El siguiente evento heterodoxo y antisistémico fue el triunfo de Donald Trump, quien primero prácticamente arrebató la candidatura del Partido Republicano a las figuras históricas de ese partido y después sorprendió a los sectores más conservadores y regresivos de la sociedad estadunidense, marcando un antes y un después de la alicaída democracia estadunidense el 20 de enero de 2017, fecha de su toma de posesión.
Nosotros lo advertimos desde un principio, cuando todavía no era ni siquiera candidato: señalamos en este mismo espacio de opinión, a inicios de 2016, que se incubaba un movimiento ultraderechista, neofascista, incompatible con la historia de ese país, y cuyas primeras víctimas serían el pueblo y la democracia estadunidenses, para después desparramarse los efectos nocivos por el mundo entero.
La realidad superó los más lúgubres vaticinios: desde las primeras semanas de su gobierno, Trump emitió órdenes ejecutivas en contra de los inmigrantes, el sistema de salud a bajo precio para los sectores marginados, el Tratado de Libre Comercio de América del Norte y el Acuerdo Transpacífico de Libre Comercio, y el tema más controversial: anunció la construcción de un muro en la frontera entre México y Estados Unidos.
En el propio subcontinente latinoamericano, en Colombia, un referéndum acabó en una primera instancia, en octubre de 2016, con una delicada y complicada construcción de consensos institucionales, cuatro años de negociaciones con todo el apoyo de Naciones Unidas y la comunidad internacional para otorgar amnistía e incorporar a la vida legal a los activistas de la guerrilla de las Fuerzas Armadas Revolucionarias de Colombia y poner así fin a décadas de guerra fratricida, acuerdo de paz que después pudo retomarse.

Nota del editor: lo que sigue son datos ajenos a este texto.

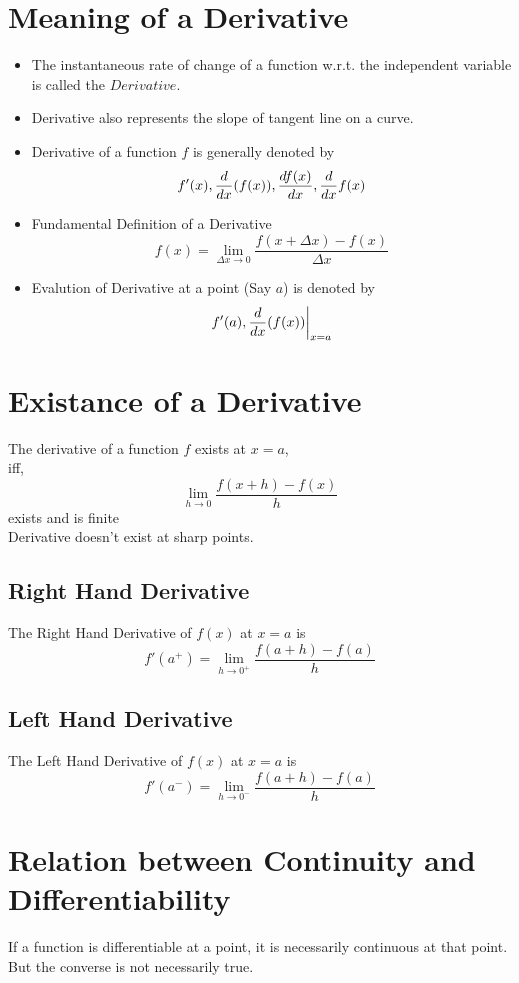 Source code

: \documentclass{article}
\begin{document}
\section{Meaning of a Derivative}
\begin{itemize}
    \item The instantaneous rate of change of a function w.r.t. the independent variable is called the $Derivative$.
    \item Derivative also represents the slope of tangent line on a curve.
    \item Derivative of a function $f$ is generally denoted by $$f'(x), \dv{x}(f(x)), \dv{f(x)}{x}, \dv{x}f(x)$$
    \item Fundamental Definition of a Derivative $$f(x)=\lim\limits_{\Delta x \to 0}{\dfrac{f(x+\Delta x)-f(x)}{\Delta x}}$$
    \item Evalution of Derivative at a point (Say $a$) is denoted by $$f'(a), \dv{x}(f(x)) \biggr\rvert_{x=a}$$
\end{itemize}

\section{Existance of a Derivative}
The derivative of a function $f$ exists at $x=a$,\\ iff, $$\lim\limits_{h \to 0}{\dfrac{f(x+h)-f(x)}{h}}$$ exists and is finite
\\ Derivative doesn't exist at sharp points.

\subsection{Right Hand Derivative}
The Right Hand Derivative of $f(x)$ at $x=a$ is 
$$f'(a^+)=\lim\limits_{h \to 0^+}{\frac{f(a+h)-f(a)}{h}}$$

\subsection{Left Hand Derivative}
The Left Hand Derivative of $f(x)$ at $x=a$ is 
$$f'(a^-)=\lim\limits_{h \to 0^-}{\dfrac{f(a+h)-f(a)}{h}}$$

\section{Relation between Continuity and \\Differentiability}
If a function is differentiable at a point, it is necessarily continuous at that point. But the converse is not necessarily true.
\end{document}
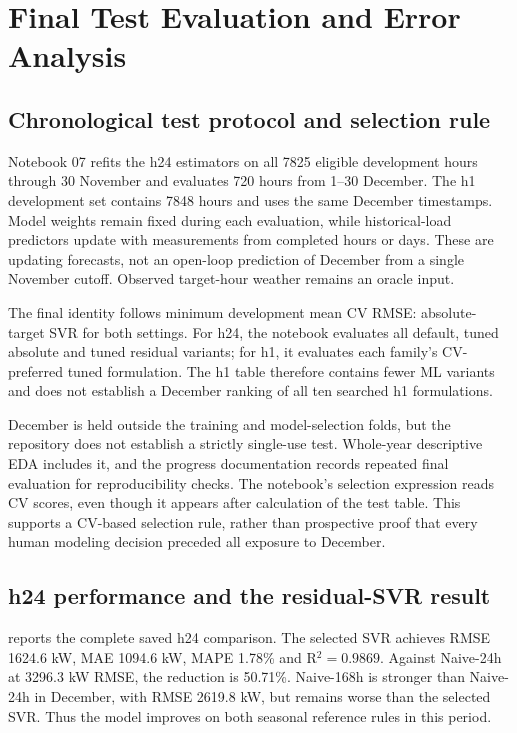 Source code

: \section{Final Test Evaluation and Error Analysis}\label{sec:final}
\subsection{Chronological test protocol and selection rule}
Notebook 07 refits the h24 estimators on all \num{7825} eligible development hours through 30 November and evaluates 720 hours from 1--30 December. The h1 development set contains \num{7848} hours and uses the same December timestamps. Model weights remain fixed during each evaluation, while historical-load predictors update with measurements from completed hours or days. These are updating forecasts, not an open-loop prediction of December from a single November cutoff. Observed target-hour weather remains an oracle input.

The final identity follows minimum development mean CV RMSE: absolute-target SVR for both settings. For h24, the notebook evaluates all default, tuned absolute and tuned residual variants; for h1, it evaluates each family's CV-preferred tuned formulation. The h1 table therefore contains fewer ML variants and does not establish a December ranking of all ten searched h1 formulations.

December is held outside the training and model-selection folds, but the repository does not establish a strictly single-use test. Whole-year descriptive EDA includes it, and the progress documentation records repeated final evaluation for reproducibility checks. The notebook's selection expression reads CV scores, even though it appears after calculation of the test table. This supports a CV-based selection rule, rather than prospective proof that every human modeling decision preceded all exposure to December.

\subsection{h24 performance and the residual-SVR result}
 reports the complete saved h24 comparison. The selected SVR achieves RMSE \num{1624.6} kW, MAE \num{1094.6} kW, MAPE \num{1.78}\% and R$^2=\num{0.9869}$. Against Naive-24h at \num{3296.3} kW RMSE, the reduction is \num{50.71}\%. Naive-168h is stronger than Naive-24h in December, with RMSE \num{2619.8} kW, but remains worse than the selected SVR. Thus the model improves on both seasonal reference rules in this period.



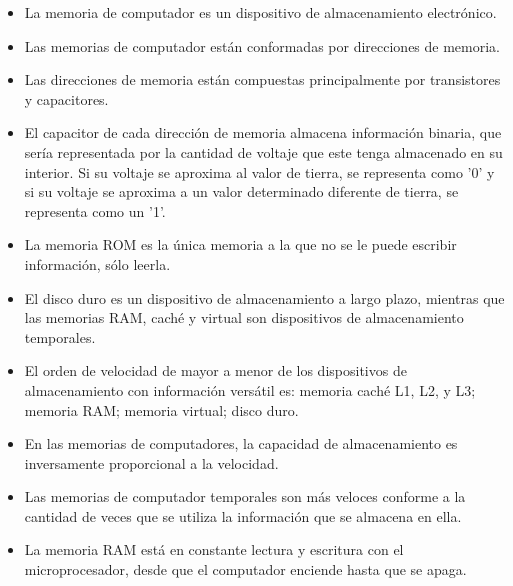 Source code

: \documentclass{article}
\begin{document}
    \begin{itemize}
    
        \item
            La memoria de computador es un dispositivo de almacenamiento electrónico.
            
        \item 
            Las memorias de computador están conformadas por direcciones de memoria.
            
        \item 
            Las direcciones de memoria están compuestas principalmente por transistores y capacitores.
            
        \item 
             El capacitor de cada dirección de memoria almacena información binaria, que sería representada por la cantidad de voltaje que este tenga almacenado en su interior. Si su voltaje se aproxima al valor de tierra, se representa como '0' y si su voltaje se aproxima a un valor determinado diferente de tierra, se representa como un '1'.
             
        \item
            La memoria ROM es la única memoria a la que no se le puede escribir información, sólo leerla.
             
        \item
            El disco duro es un dispositivo de almacenamiento a largo plazo, mientras que las memorias RAM, caché y virtual son dispositivos de almacenamiento temporales.      
             
        \item
            El orden de velocidad de mayor a menor de los dispositivos de almacenamiento con información versátil es: memoria caché L1, L2, y L3; memoria RAM; memoria virtual; disco duro.
            
        \item
            En las memorias de computadores, la capacidad de almacenamiento es inversamente proporcional a la velocidad.
        
        \item
            Las memorias de computador temporales son más veloces conforme a la cantidad de veces que se utiliza la información que se almacena en ella.     
            
        \item
            La memoria RAM está en constante lectura y escritura con el microprocesador, desde que el computador enciende hasta que se apaga.
            

\end{itemize}
\end{document}
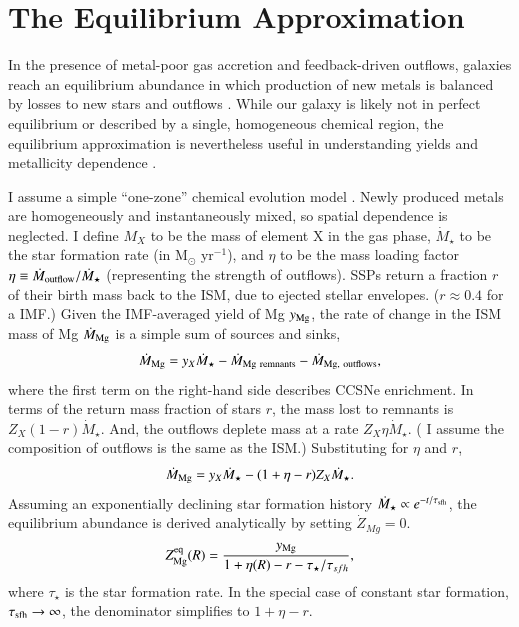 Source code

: \documentclass[12pt,oneside]{report}
\begin{document}
\chapter{The Equilibrium Approximation}\label{sec:equilibrium}

In the presence of metal-poor gas accretion and feedback-driven outflows, galaxies reach an equilibrium abundance in which production of new metals is balanced by losses to new stars and outflows \citep{larson72, dalcanton07, FD08, PS11, lilly13}.
While our galaxy is likely not in perfect equilibrium or described by a single, homogeneous chemical region, the equilibrium approximation is nevertheless useful in understanding yields and metallicity dependence \citep[e.g.][]{james_dwarf,james+23,WAF17}. 

I assume a simple ``one-zone'' chemical evolution model \cite[e.g.][]{tinsley80, pagel09, matteucci21}.  Newly produced metals are homogeneously and instantaneously mixed, so spatial dependence is neglected.
I define $M_{X}$ to be the mass of element X in the gas phase, $\dot{M}_\star$ to be the star formation rate (in M$_\odot$ yr$^{-1}$), and $\eta$ to be the mass loading factor $\eta\equiv\dot{M}_{\rm outflow}/\dot{M}_\star$ (representing the strength of outflows).
SSPs return a fraction $r$ of their birth mass back to the ISM, due to ejected stellar envelopes. ($r\approx0.4$ for a \citealt{kroupa01} IMF.)
Given the IMF-averaged yield of Mg $y_{\rm Mg}$, the rate of change in the ISM mass of Mg $\dot{M}_{\rm Mg}$ is a simple sum of sources and sinks,
\begin{equation}
    \dot{M}_{\rm Mg} =  y_{X}\dot{M}_\star - \dot{M}_{\rm Mg~remnants} - \dot{M}_{\rm Mg,~outflows},
\end{equation}
where the first term on the right-hand side describes CCSNe enrichment. 
In terms of the return mass fraction of stars $r$, the mass lost to remnants is $Z_X (1-r)\dot{M}_\star$.  And, the outflows deplete mass at a rate $Z_X \eta\dot{M}_\star$. ( I assume the composition of outflows is the same as the ISM.) Substituting for $\eta$ and $r$,  
\begin{equation}
    \dot{M}_{\rm Mg}= y_{X} \dot{M}_\star - (1 + \eta - r) Z_{X} \dot{M}_\star.
\end{equation}
Assuming an exponentially declining star formation history $\dot{M}_\star \propto e^{-t/\tau_{\rm sfh}}$, the equilibrium abundance is derived analytically by setting $\dot{Z}_{Mg}=0$.
\begin{equation}\label{eq:z_eq}
    Z_{\rm Mg}^{\rm eq}(R) = \frac{y_{\rm Mg}}{1 + \eta(R) - r - \tau_\star / \tau_{sfh}},
\end{equation}
where $\tau_{\star}$ is the star formation rate.
In the special case of constant star formation, $\tau_{\rm sfh}\to\infty$, the denominator simplifies to $1+\eta-r$.
\end{document}
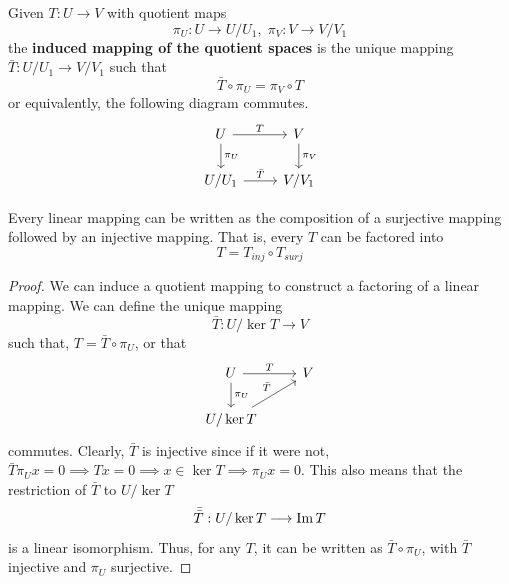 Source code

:   \begin{definition}
    Given $T: U \longrightarrow V$ with quotient maps 
    \begin{equation}
      \pi_U: U \longrightarrow U / U_1, \; \pi_V: V \longrightarrow V / V_1
    \end{equation}
    the \textbf{induced mapping of the quotient spaces} is the unique mapping $\bar{T}: U/U_1 \longrightarrow V / V_1$ such that 
    \begin{equation}
      \bar{T} \circ \pi_U = \pi_V \circ T
    \end{equation}
    or equivalently, the following diagram commutes. 
    \[\begin{tikzcd}
        U \arrow{r}{T} \arrow{d}{\pi_U} & V \arrow{d}{\pi_V}\\
        U / U_1 \arrow{r}{\bar{T}} & V / V_1
    \end{tikzcd}\]
  \end{definition} 

  \begin{theorem}
    Every linear mapping can be written as the composition of a surjective mapping followed by an injective mapping. That is, every $T$ can be factored into 
    \begin{equation}
      T = T_{inj} \circ T_{surj}
    \end{equation}
  \end{theorem}
  \begin{proof}
    We can induce a quotient mapping to construct a factoring of a linear mapping. We can define the unique mapping 
    \begin{equation}
      \bar{T}: U / \ker{T} \longrightarrow V
    \end{equation}
    such that, $T = \bar{T} \circ \pi_U$, or that 
    \[\begin{tikzcd}
       U \arrow{r}{T} \arrow{d}{\pi_U} & V \\
       U / \ker{T} \arrow{ru}{\bar{T}}
    \end{tikzcd} \]
    commutes. Clearly, $\bar{T}$ is injective since if it were not, $\bar{T} \pi_U x = 0 \implies T x = 0 \implies x \in \ker{T} \implies \pi_U x = 0$. This also means that the restriction of $\bar{T}$ to $U / \ker{T}$
    \begin{equation}
      \bar{\bar{T}}: U / \ker{T} \longrightarrow \im{T}
    \end{equation}
    is a linear isomorphism. Thus, for any $T$, it can be written as $\bar{T} \circ \pi_U$, with $\bar{T}$ injective and $\pi_U$ surjective. 
  \end{proof}

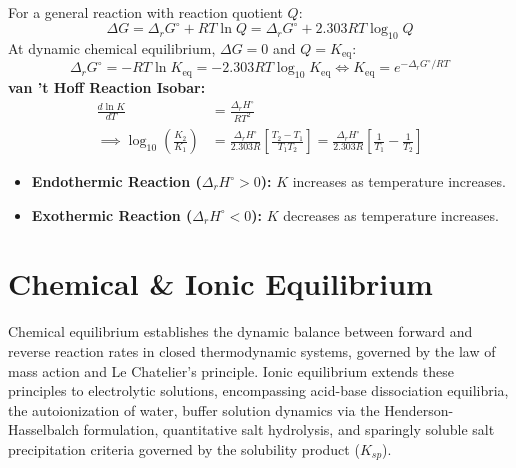 \documentclass[10pt,twoside,openright]{book}
\begin{document}
\begin{formulabox}
For a general reaction with reaction quotient $Q$:
\begin{equation}
  \Delta G = \Delta_r G^\circ + R T \ln Q = \Delta_r G^\circ + 2.303 R T \log_{10} Q
\end{equation}
At dynamic chemical equilibrium, $\Delta G = 0$ and $Q = K_{\text{eq}}$:
\begin{equation}
  \Delta_r G^\circ = -R T \ln K_{\text{eq}} = -2.303 R T \log_{10} K_{\text{eq}} \iff K_{\text{eq}} = e^{-\Delta_r G^\circ / R T}
\end{equation}
\textbf{van 't Hoff Reaction Isobar:}
\begin{align}
  \frac{d \ln K}{d T} &= \frac{\Delta_r H^\circ}{R T^2} \\
  \implies \log_{10}\left(\frac{K_2}{K_1}\right) &= \frac{\Delta_r H^\circ}{2.303 R}\left[\frac{T_2 - T_1}{T_1 T_2}\right] = \frac{\Delta_r H^\circ}{2.303 R}\left[\frac{1}{T_1} - \frac{1}{T_2}\right]
\end{align}
\begin{itemize}
  \item \textbf{Endothermic Reaction ($\Delta_r H^\circ > 0$):} $K$ increases as temperature increases.
  \item \textbf{Exothermic Reaction ($\Delta_r H^\circ < 0$):} $K$ decreases as temperature increases.
\end{itemize}
\end{formulabox}


\chapter{Chemical \& Ionic Equilibrium}

Chemical equilibrium establishes the dynamic balance between forward and reverse reaction rates in closed thermodynamic systems, governed by the law of mass action and Le Chatelier's principle. Ionic equilibrium extends these principles to electrolytic solutions, encompassing acid-base dissociation equilibria, the autoionization of water, buffer solution dynamics via the Henderson-Hasselbalch formulation, quantitative salt hydrolysis, and sparingly soluble salt precipitation criteria governed by the solubility product ($K_{sp}$).
\end{document}
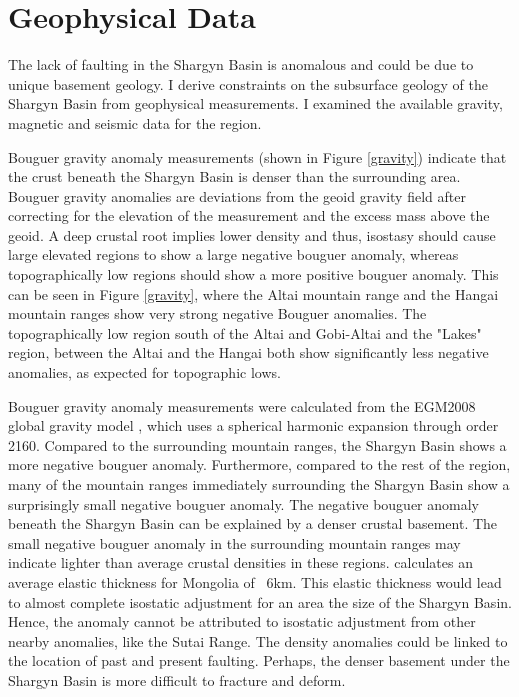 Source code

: \section{Geophysical Data}
	The lack of faulting in the Shargyn Basin is anomalous and could be due to unique basement geology. I derive constraints on the subsurface geology of the Shargyn Basin from geophysical measurements. I examined the available gravity, magnetic and seismic data for the region.

	Bouguer gravity anomaly measurements (shown in Figure \ref{gravity}) indicate that the crust beneath the Shargyn Basin is denser than the surrounding area. Bouguer gravity anomalies are deviations from the geoid gravity field after correcting for the elevation of the measurement and the excess mass above the geoid. A deep crustal root implies lower density and thus, isostasy should cause large elevated regions to show a large negative bouguer anomaly, whereas topographically low regions should show a more positive bouguer anomaly. This can be seen in Figure \ref{gravity}, where the Altai mountain range and the Hangai mountain ranges show very strong negative Bouguer anomalies. The topographically low region south of the Altai and Gobi-Altai and the "Lakes" region, between the Altai and the Hangai both show significantly less negative anomalies, as expected for topographic lows.
	
	Bouguer gravity anomaly measurements were calculated from the EGM2008 global gravity model \citep{EGM2008}, which uses a spherical harmonic expansion through order 2160. Compared to the surrounding mountain ranges, the Shargyn Basin shows a more negative bouguer anomaly. Furthermore, compared to the rest of the region, many of the mountain ranges immediately surrounding the Shargyn Basin show a surprisingly small negative bouguer anomaly. The negative bouguer anomaly beneath the Shargyn Basin can be explained by a denser crustal basement. The small negative bouguer anomaly in the surrounding mountain ranges may indicate lighter than average crustal densities in these regions. \citet{Bayasgalan2005a} calculates an average elastic thickness for Mongolia of ~6km. This elastic thickness would lead to almost complete isostatic adjustment for an area the size of the Shargyn Basin. Hence, the anomaly cannot be attributed to isostatic adjustment from other nearby anomalies, like the Sutai Range. The density anomalies could be linked to the location of past and present faulting. Perhaps, the denser basement under the Shargyn Basin is more difficult to fracture and deform.

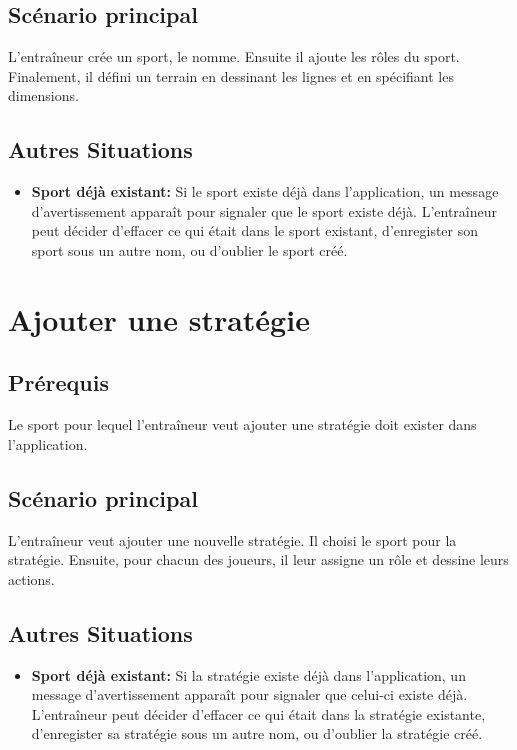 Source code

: \subsection{Sc\'enario principal}
\label{sub:sc'enario_principal}

L'entra\^ineur cr\'ee un sport, le nomme.
Ensuite il ajoute les r\^oles du sport.
Finalement, il d\'efini un terrain en dessinant les lignes et en sp\'ecifiant les dimensions.

\subsection{Autres Situations}
\label{sub:autres_situations}
\begin{itemize}
    \item \textbf{Sport d\'ej\`a existant:} Si le sport existe d\'ej\`a dans l'application, un message d'avertissement appara\^it pour signaler que le sport existe d\'ej\`a. 
    L'entraîneur peut d\'ecider d'effacer ce qui \'etait dans le sport existant, d'enregister son sport sous un autre nom, ou d'oublier le sport cr\'e\'e. 
\end{itemize}

\section{Ajouter une stratégie}
\label{sec:ajouter_une_strategie}

\subsection{Pr\'erequis}
\label{sub:prerequis}

Le sport pour lequel l'entraîneur veut ajouter une stratégie doit exister dans l'application.

\subsection{Sc\'enario principal}
\label{sub:sc'enario_principal}

L'entraîneur veut ajouter une nouvelle stratégie.
Il choisi le sport pour la strat\'egie.
Ensuite, pour chacun des joueurs, il leur assigne un r\^ole et dessine leurs actions.

\subsection{Autres Situations}
\label{sub:autres_situations}
\begin{itemize}
    \item \textbf{Sport d\'ej\`a existant:} Si la stratégie existe d\'ej\`a dans l'application, un message d'avertissement appara\^it pour signaler que celui-ci existe d\'ej\`a. 
    L'entraîneur peut d\'ecider d'effacer ce qui \'etait dans la stratégie existante, d'enregister sa stratégie sous un autre nom, ou d'oublier la stratégie cr\'e\'e. 
\end{itemize}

El siguiente capítulo de fenómenos antisistémicos, ahora sin las connotaciones xenofóbicas y anti libre comercio de los anteriores, fue el triunfo de Macron en Francia, el 8 de mayo de 2017, al frente del movimiento En Marcha, venciendo en la primera vuelta a los partidos históricos e institucionales de ese país y luego triunfando sobre la ultraderecha representada por Le Pen. Prácticamente de la nada, sin el respaldo de ninguna formación política, el ahora presidente del país que legó al mundo las libertades fundamentales y los cimientos de las democracias republicanas se erigió en líder político con el empuje espontáneo de un movimiento coyuntural, formado al calor de la bandera anti statu quo.
Del mismo signo son en España el movimiento Podemos, que no ha alcanzado la victoria, pero que aun con el declive reciente representa una fuerza significativa, capaz de competir con los partidos tradicionales, el Popular (PP) y el Socialista Obrero Español (PSOE).
Estos ejemplos nos advierten a los mexicanos que defender el andamiaje institucional es responsabilidad de todos, de sociedad, del gobierno y de los propios actores políticos.
Aunque no se puede descalificar a priori a los movimientos antisistémicos, sí debemos tener claro que en la mayoría de los casos obedecen al hartazgo de coyuntura, el debilitamiento del establishment, el recelo por la clase política en su conjunto, lo que es una severa llamada de atención para elevar los rendimientos concretos de la democracia representativa, los bienes, servicios y acciones del Estado en favor de la sociedad todos los días, la llamada legitimidad de ejercicio que invariablemente debe acompañar a la legitimidad de origen, el mandato transparente de las urnas.
Pero que la necesaria autocrítica y los cambios que sea preciso impulsar no rebasen los parámetros de la propia democracia, no se traduzcan en retrocesos, en pérdida de lo avanzado, especialmente la vigencia de las instituciones de la República, comenzando por el sistema de partidos políticos.